**Problem to work on**
Starting with the line that contains "例3の場合、toではなくハイ" and stopping after the line that contains "## 主要ITスタイルガイド間の相違", return each line below exactly as written, with no others.

**Given information**
·····

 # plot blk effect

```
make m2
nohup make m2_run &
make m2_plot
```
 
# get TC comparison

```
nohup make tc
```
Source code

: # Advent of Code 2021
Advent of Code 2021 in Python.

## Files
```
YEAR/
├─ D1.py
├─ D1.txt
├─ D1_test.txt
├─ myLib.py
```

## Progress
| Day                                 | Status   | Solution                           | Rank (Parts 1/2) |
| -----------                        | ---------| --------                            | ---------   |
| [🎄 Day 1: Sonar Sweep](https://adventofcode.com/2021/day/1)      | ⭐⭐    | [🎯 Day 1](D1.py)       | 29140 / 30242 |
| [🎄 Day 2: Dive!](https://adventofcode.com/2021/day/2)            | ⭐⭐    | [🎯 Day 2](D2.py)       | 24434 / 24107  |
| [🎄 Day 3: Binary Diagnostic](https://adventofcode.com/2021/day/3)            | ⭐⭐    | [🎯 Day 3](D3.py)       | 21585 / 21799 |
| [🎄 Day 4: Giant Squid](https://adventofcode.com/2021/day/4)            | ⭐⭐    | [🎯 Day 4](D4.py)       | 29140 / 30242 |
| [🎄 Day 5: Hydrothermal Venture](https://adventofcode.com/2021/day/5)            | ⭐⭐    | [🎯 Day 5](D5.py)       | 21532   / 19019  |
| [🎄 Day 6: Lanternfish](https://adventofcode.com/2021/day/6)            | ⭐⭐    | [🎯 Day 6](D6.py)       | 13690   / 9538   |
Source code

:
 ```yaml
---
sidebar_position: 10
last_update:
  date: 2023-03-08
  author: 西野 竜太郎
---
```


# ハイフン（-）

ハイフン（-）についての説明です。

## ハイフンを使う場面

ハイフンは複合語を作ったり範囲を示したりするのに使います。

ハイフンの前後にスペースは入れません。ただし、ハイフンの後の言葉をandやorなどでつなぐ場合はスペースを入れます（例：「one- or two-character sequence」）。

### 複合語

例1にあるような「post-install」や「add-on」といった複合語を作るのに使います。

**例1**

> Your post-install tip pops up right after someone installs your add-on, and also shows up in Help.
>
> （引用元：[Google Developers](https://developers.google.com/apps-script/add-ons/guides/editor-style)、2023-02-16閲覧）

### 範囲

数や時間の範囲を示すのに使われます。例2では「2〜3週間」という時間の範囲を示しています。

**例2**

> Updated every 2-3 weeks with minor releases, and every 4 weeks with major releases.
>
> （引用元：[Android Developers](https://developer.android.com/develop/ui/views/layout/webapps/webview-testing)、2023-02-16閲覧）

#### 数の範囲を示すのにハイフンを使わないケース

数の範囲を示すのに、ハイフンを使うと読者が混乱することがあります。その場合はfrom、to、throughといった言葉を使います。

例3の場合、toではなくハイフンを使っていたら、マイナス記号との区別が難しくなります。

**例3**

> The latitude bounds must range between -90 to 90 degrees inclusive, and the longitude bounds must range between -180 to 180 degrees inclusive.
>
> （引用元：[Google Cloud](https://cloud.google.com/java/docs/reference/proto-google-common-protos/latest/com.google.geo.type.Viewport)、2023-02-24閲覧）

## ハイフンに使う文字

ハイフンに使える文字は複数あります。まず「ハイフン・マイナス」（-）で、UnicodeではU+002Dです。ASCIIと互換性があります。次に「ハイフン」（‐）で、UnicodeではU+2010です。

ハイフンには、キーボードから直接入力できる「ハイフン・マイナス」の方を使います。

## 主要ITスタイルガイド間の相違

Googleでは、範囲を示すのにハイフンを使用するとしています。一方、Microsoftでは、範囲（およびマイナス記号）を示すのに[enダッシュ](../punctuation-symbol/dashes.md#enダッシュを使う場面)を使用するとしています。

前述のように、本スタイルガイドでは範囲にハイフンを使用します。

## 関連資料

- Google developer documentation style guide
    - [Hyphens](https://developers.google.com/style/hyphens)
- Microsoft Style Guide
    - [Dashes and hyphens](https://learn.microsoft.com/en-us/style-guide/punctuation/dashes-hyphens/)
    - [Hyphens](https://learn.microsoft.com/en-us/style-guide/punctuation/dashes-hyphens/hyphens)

·····

**Output for this task**
例3の場合、toではなくハイフンを使っていたら、マイナス記号との区別が難しくなります。

**例3**

> The latitude bounds must range between -90 to 90 degrees inclusive, and the longitude bounds must range between -180 to 180 degrees inclusive.
>
> （引用元：[Google Cloud](https://cloud.google.com/java/docs/reference/proto-google-common-protos/latest/com.google.geo.type.Viewport)、2023-02-24閲覧）

## ハイフンに使う文字

ハイフンに使える文字は複数あります。まず「ハイフン・マイナス」（-）で、UnicodeではU+002Dです。ASCIIと互換性があります。次に「ハイフン」（‐）で、UnicodeではU+2010です。

ハイフンには、キーボードから直接入力できる「ハイフン・マイナス」の方を使います。

## 主要ITスタイルガイド間の相違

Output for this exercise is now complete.